Alles wurde Händlern zufolge dominiert vom Warten auf Draghi, der gegen 14.30 Uhr (MESZ) vor die Presse treten wollte. Anleger rechneten nicht damit, dass die Notenbank schon jetzt ihren Kurs ändert, aber sie dürfte eine Eindämmung der Geldflut verbal vorbereiten.

"Die EZB muss Farbe bekennen - zumindest ein bisschen", sagte LBBW-Analyst Martin Güth.

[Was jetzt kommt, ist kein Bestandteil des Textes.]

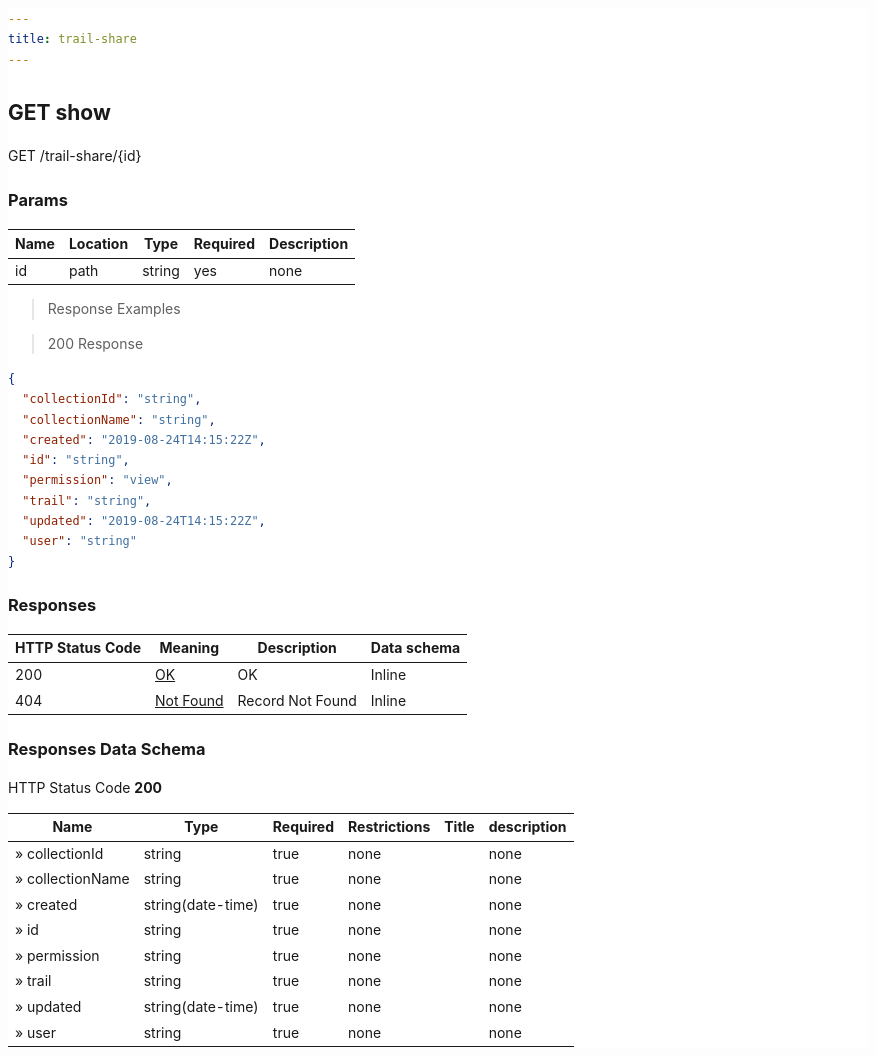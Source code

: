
 ```yaml
---
title: trail-share
---
```


## GET show

GET /trail-share/{id}

### Params

|Name|Location|Type|Required|Description|
|---|---|---|---|---|
|id|path|string| yes |none|

> Response Examples

> 200 Response

```json
{
  "collectionId": "string",
  "collectionName": "string",
  "created": "2019-08-24T14:15:22Z",
  "id": "string",
  "permission": "view",
  "trail": "string",
  "updated": "2019-08-24T14:15:22Z",
  "user": "string"
}
```

### Responses

|HTTP Status Code |Meaning|Description|Data schema|
|---|---|---|---|
|200|[OK](https://tools.ietf.org/html/rfc7231#section-6.3.1)|OK|Inline|
|404|[Not Found](https://tools.ietf.org/html/rfc7231#section-6.5.4)|Record Not Found|Inline|

### Responses Data Schema

HTTP Status Code **200**

|Name|Type|Required|Restrictions|Title|description|
|---|---|---|---|---|---|
|» collectionId|string|true|none||none|
|» collectionName|string|true|none||none|
|» created|string(date-time)|true|none||none|
|» id|string|true|none||none|
|» permission|string|true|none||none|
|» trail|string|true|none||none|
|» updated|string(date-time)|true|none||none|
|» user|string|true|none||none|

Das Dilemma der EZB bestehe darin, dass die gewichtigen Argumente für einen Ausstieg aus dem bis Jahresende laufenden Anleihekaufprogramm immer stärker werden. "Die Aufwertung des Euro in den vergangenen Wochen belastet aber die Aussichten für die Inflation und die Unternehmensgewinne."

Die Gemeinschaftswährung hat seit Jahresbeginn zum Dollar etwa 13 Prozent an Wert gewonnen. Mit einem Kursniveau von 1,19/20 Dollar stehe sie an einer wichtigen Schwelle, erläuterten die Analysten der Metzler Bank. "Eine aus Sicht der Marktteilnehmer unerwartete Aussage könnte leicht einen Kurssprung respektive -einbruch von mehreren Cent auslösen." Draghi stehe vor einem Balanceakt, da jedes ausgesprochene oder fehlende Wort auf die Goldwaage gelegt werde. "Denn es ist nicht zu verhehlen, dass sich der Markt ohnehin einen Spaß daraus macht, die Schmerzgrenze der EZB beziehungsweise ihres Chefs zu testen", konstatierten die Metzler-Analysten. Der Euro notierte am Vormittag bei 1,1965 Dollar und blieb damit in Tuchfühlung mit dem vorige Woche erreichten Zweieinhalb-Jahres-Hoch von 1,2069 Dollar. Die Zinsentscheidung wurde für 13.45 Uhr erwartet.

Das verbale Abrüsten in der Korea-Krise beruhigte einige Anleger. Südkoreas Präsident Moon Jae In schloss einen Krieg auf der koreanischen Halbinsel aus. Sein russischer Kollege Wladimir Putin betonte, der Konflikt könne mit diplomatischen Mitteln gelöst werden. In Washington präsentierte unterdessen Präsident Donald Trump eine Einigung mit dem Kongress auf eine Zwischenfinanzierung für die amerikanische Bundesregierung bis zum 15. Dezember, womit ein sogenannter "government shutdown" vermieden wird. Damit sei das Thema erst einmal vom Tisch, auch wenn es in einigen Monaten wieder hochkochen dürfte, sagten Börsianer.

ANALYSTENSTUDIEN HELFEN VERSORGERN UND AIXTRON



Im Dax standen die Aktien von RWE und E.ON mit Kursgewinnen von über drei beziehungsweise zwei Prozent ganz oben. Die Analysten der Deutschen Bank hatten ihre Kaufempfehlungen bekräftigt. Für die Konzerne gehe es nicht zuletzt dank des Gesetzes zu Atom-Altlasten nun bergauf.

Besonders zuversichtlich äußerten sich die Experten von Deutschlands größtem Geldhaus auch zum Chipanlagebauer Aixtron, dessen Aktienkurs sich im bisherigen Jahresverlauf bereits etwa verdreifacht hat. Die im TecDax gelisteten Titel legten fast elf Prozent auf 9,62 Euro zu und notierten damit so hoch wie seit Anfang Januar 2015 nicht mehr.

Ansonsten setzten die Autowerte ihren am Mittwoch begonnenen Erholungskurs fort: Daimler und BMW legten je rund zwei Prozent zu, während VW ein Prozent gewannen. Auch hier waren Analystenkommentare ausschlaggebend: Goldman Sachs hatte Daimler zum Kauf empfohlen.